_EXERCISE AIM_
Search the data for the string "students" and gather each line it is in.
DATA EXCERPTS below:
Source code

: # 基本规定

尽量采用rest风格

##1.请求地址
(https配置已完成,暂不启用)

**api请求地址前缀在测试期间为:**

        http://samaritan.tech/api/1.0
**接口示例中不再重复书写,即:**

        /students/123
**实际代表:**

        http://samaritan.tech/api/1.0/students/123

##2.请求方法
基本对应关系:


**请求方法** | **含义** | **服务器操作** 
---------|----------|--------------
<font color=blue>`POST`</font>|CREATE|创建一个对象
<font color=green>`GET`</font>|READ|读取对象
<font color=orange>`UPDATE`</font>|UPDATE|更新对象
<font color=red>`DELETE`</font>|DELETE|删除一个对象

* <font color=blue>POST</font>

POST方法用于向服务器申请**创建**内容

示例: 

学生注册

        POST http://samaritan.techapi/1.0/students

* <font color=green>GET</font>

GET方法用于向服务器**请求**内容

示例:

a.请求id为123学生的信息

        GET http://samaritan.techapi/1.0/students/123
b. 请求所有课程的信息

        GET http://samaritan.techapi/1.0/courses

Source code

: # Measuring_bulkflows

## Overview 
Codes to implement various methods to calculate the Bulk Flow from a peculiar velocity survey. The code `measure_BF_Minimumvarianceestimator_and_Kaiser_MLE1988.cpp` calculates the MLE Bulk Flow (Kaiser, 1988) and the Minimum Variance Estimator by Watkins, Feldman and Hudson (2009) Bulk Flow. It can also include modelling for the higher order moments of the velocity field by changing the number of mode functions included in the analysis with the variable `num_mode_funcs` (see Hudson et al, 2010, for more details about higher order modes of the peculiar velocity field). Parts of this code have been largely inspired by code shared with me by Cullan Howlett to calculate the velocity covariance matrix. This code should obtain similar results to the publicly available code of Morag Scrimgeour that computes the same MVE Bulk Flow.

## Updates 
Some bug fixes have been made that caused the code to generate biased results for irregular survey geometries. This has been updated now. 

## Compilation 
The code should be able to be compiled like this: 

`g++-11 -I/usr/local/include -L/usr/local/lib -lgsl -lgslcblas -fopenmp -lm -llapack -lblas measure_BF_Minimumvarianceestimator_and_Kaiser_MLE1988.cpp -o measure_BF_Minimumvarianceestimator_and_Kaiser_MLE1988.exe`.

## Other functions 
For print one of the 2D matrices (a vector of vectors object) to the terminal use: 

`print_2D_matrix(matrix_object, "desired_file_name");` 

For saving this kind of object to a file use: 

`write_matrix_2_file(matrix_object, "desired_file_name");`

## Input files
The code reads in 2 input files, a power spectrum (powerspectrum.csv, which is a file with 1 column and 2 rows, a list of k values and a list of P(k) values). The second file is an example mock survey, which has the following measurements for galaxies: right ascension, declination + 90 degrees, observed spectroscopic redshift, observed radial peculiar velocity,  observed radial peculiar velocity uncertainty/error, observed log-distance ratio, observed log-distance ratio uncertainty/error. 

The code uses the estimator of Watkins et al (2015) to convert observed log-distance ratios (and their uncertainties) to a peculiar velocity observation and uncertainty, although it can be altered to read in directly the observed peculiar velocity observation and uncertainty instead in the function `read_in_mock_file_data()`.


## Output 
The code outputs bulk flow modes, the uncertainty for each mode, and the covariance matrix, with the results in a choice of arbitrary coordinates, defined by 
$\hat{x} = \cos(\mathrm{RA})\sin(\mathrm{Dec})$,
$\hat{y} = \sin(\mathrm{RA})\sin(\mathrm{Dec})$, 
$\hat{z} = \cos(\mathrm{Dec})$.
End of DATA EXCERPTS.
_RESPONSE BOX_
        /students/123
        http://samaritan.tech/api/1.0/students/123
        POST http://samaritan.techapi/1.0/students
        GET http://samaritan.techapi/1.0/students/123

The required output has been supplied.